Only lines holding the word "University" are needed; copy each of them from the material.

--- SUPPLIED DATA ---
--

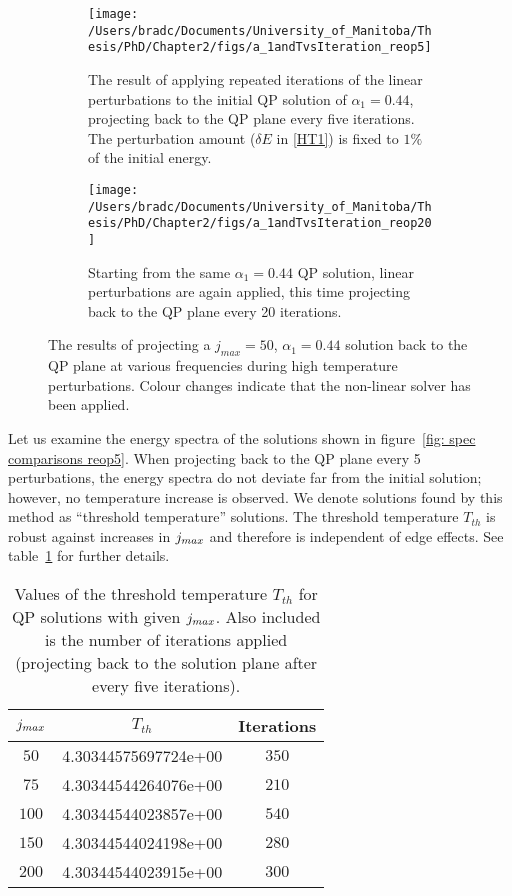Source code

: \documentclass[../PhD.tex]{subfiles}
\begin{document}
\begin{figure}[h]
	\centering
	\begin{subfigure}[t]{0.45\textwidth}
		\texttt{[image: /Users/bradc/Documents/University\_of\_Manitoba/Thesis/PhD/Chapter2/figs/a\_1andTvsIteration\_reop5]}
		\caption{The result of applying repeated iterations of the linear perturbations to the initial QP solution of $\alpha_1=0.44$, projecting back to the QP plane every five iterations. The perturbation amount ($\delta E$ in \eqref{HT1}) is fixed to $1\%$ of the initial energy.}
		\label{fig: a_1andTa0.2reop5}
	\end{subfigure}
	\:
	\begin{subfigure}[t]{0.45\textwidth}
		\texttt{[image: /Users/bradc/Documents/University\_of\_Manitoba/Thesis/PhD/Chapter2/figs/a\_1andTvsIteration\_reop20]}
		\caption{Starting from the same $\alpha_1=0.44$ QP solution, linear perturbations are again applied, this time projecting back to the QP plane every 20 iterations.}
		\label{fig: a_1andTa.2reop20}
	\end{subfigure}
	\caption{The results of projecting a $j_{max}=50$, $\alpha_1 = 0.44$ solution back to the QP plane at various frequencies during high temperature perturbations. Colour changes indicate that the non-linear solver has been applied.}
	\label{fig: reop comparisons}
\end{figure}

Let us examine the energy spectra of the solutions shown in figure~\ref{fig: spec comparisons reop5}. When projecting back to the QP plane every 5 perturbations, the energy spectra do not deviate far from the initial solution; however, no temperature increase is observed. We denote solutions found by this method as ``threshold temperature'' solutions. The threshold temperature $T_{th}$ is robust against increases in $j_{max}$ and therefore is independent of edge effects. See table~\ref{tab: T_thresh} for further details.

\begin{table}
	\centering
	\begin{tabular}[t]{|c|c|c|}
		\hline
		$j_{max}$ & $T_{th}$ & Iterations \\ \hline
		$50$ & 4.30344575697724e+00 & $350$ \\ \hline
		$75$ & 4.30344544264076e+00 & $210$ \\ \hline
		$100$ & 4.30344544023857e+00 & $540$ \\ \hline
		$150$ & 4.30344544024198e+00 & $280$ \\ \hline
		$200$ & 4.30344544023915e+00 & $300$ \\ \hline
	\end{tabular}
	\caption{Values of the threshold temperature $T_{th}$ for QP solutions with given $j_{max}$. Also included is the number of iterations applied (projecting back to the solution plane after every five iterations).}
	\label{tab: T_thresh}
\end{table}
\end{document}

--

--- PROBLEM SOLUTION ---
		\texttt{[image: /Users/bradc/Documents/University\_of\_Manitoba/Thesis/PhD/Chapter2/figs/a\_1andTvsIteration\_reop5]}
		\texttt{[image: /Users/bradc/Documents/University\_of\_Manitoba/Thesis/PhD/Chapter2/figs/a\_1andTvsIteration\_reop20]}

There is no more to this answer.